DATASET RECORDS Block Start
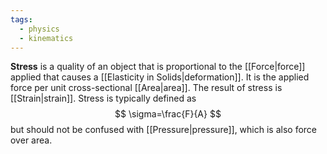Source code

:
 ```yaml
---
tags:
  - physics
  - kinematics
---
```

**Stress** is a quality of an object that is proportional to the [[Force|force]] applied that causes a [[Elasticity in Solids|deformation]]. It is the applied force per unit cross-sectional [[Area|area]]. The result of stress is [[Strain|strain]]. Stress is typically defined as
$$
\sigma=\frac{F}{A}
$$
but should not be confused with [[Pressure|pressure]], which is also force over area.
DATASET RECORDS Block End
• _WHAT IS BEING ASKED_
What is the number of lines in the data that hold the string "area"? Answer with the number only.

• _RESPONSE TO THE EXERCISE_
2